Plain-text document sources
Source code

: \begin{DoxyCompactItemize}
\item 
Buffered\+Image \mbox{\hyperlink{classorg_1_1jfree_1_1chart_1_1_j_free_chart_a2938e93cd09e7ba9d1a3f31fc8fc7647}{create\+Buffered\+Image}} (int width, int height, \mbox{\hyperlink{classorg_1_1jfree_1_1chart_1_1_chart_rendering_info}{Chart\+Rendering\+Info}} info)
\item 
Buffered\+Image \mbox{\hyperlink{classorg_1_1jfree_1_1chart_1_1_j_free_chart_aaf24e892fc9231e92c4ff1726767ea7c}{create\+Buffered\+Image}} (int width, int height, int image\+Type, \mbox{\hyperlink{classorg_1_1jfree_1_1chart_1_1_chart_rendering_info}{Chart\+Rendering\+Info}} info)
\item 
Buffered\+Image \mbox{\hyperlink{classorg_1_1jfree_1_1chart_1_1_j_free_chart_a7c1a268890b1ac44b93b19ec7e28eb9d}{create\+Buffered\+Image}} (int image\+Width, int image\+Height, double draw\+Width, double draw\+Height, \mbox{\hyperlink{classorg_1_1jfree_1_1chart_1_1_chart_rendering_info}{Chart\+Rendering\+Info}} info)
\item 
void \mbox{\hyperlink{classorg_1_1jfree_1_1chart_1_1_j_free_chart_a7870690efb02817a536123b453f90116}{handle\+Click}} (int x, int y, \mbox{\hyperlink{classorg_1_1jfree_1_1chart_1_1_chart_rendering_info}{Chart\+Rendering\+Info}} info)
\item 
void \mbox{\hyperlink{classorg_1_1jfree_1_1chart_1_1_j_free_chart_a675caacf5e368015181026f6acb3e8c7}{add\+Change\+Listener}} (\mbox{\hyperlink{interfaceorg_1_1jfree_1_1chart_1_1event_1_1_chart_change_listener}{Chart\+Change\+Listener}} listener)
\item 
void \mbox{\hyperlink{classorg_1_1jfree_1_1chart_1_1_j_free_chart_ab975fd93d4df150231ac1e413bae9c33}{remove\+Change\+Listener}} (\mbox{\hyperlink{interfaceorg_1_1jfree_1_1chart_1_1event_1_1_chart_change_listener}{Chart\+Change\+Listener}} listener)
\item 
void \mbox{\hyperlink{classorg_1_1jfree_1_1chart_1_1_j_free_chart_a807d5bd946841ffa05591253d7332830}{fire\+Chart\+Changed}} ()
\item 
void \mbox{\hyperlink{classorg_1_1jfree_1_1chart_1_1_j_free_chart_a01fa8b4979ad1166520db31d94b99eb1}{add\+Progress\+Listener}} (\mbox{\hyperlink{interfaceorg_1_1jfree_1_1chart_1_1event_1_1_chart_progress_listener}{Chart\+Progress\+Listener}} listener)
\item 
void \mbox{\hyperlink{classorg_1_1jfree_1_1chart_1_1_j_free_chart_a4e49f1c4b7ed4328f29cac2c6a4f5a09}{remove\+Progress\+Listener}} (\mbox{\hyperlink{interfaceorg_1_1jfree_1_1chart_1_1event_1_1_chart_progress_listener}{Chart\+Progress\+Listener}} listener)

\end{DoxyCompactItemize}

# [WHAT THIS TASK INVOLVES]
Recopy the entries above exactly, with every line included.

# [WRITTEN REPLY]
Source code

: \begin{DoxyCompactItemize}
\item 
Buffered\+Image \mbox{\hyperlink{classorg_1_1jfree_1_1chart_1_1_j_free_chart_a2938e93cd09e7ba9d1a3f31fc8fc7647}{create\+Buffered\+Image}} (int width, int height, \mbox{\hyperlink{classorg_1_1jfree_1_1chart_1_1_chart_rendering_info}{Chart\+Rendering\+Info}} info)
\item 
Buffered\+Image \mbox{\hyperlink{classorg_1_1jfree_1_1chart_1_1_j_free_chart_aaf24e892fc9231e92c4ff1726767ea7c}{create\+Buffered\+Image}} (int width, int height, int image\+Type, \mbox{\hyperlink{classorg_1_1jfree_1_1chart_1_1_chart_rendering_info}{Chart\+Rendering\+Info}} info)
\item 
Buffered\+Image \mbox{\hyperlink{classorg_1_1jfree_1_1chart_1_1_j_free_chart_a7c1a268890b1ac44b93b19ec7e28eb9d}{create\+Buffered\+Image}} (int image\+Width, int image\+Height, double draw\+Width, double draw\+Height, \mbox{\hyperlink{classorg_1_1jfree_1_1chart_1_1_chart_rendering_info}{Chart\+Rendering\+Info}} info)
\item 
void \mbox{\hyperlink{classorg_1_1jfree_1_1chart_1_1_j_free_chart_a7870690efb02817a536123b453f90116}{handle\+Click}} (int x, int y, \mbox{\hyperlink{classorg_1_1jfree_1_1chart_1_1_chart_rendering_info}{Chart\+Rendering\+Info}} info)
\item 
void \mbox{\hyperlink{classorg_1_1jfree_1_1chart_1_1_j_free_chart_a675caacf5e368015181026f6acb3e8c7}{add\+Change\+Listener}} (\mbox{\hyperlink{interfaceorg_1_1jfree_1_1chart_1_1event_1_1_chart_change_listener}{Chart\+Change\+Listener}} listener)
\item 
void \mbox{\hyperlink{classorg_1_1jfree_1_1chart_1_1_j_free_chart_ab975fd93d4df150231ac1e413bae9c33}{remove\+Change\+Listener}} (\mbox{\hyperlink{interfaceorg_1_1jfree_1_1chart_1_1event_1_1_chart_change_listener}{Chart\+Change\+Listener}} listener)
\item 
void \mbox{\hyperlink{classorg_1_1jfree_1_1chart_1_1_j_free_chart_a807d5bd946841ffa05591253d7332830}{fire\+Chart\+Changed}} ()
\item 
void \mbox{\hyperlink{classorg_1_1jfree_1_1chart_1_1_j_free_chart_a01fa8b4979ad1166520db31d94b99eb1}{add\+Progress\+Listener}} (\mbox{\hyperlink{interfaceorg_1_1jfree_1_1chart_1_1event_1_1_chart_progress_listener}{Chart\+Progress\+Listener}} listener)
\item 
void \mbox{\hyperlink{classorg_1_1jfree_1_1chart_1_1_j_free_chart_a4e49f1c4b7ed4328f29cac2c6a4f5a09}{remove\+Progress\+Listener}} (\mbox{\hyperlink{interfaceorg_1_1jfree_1_1chart_1_1event_1_1_chart_progress_listener}{Chart\+Progress\+Listener}} listener)

\end{DoxyCompactItemize}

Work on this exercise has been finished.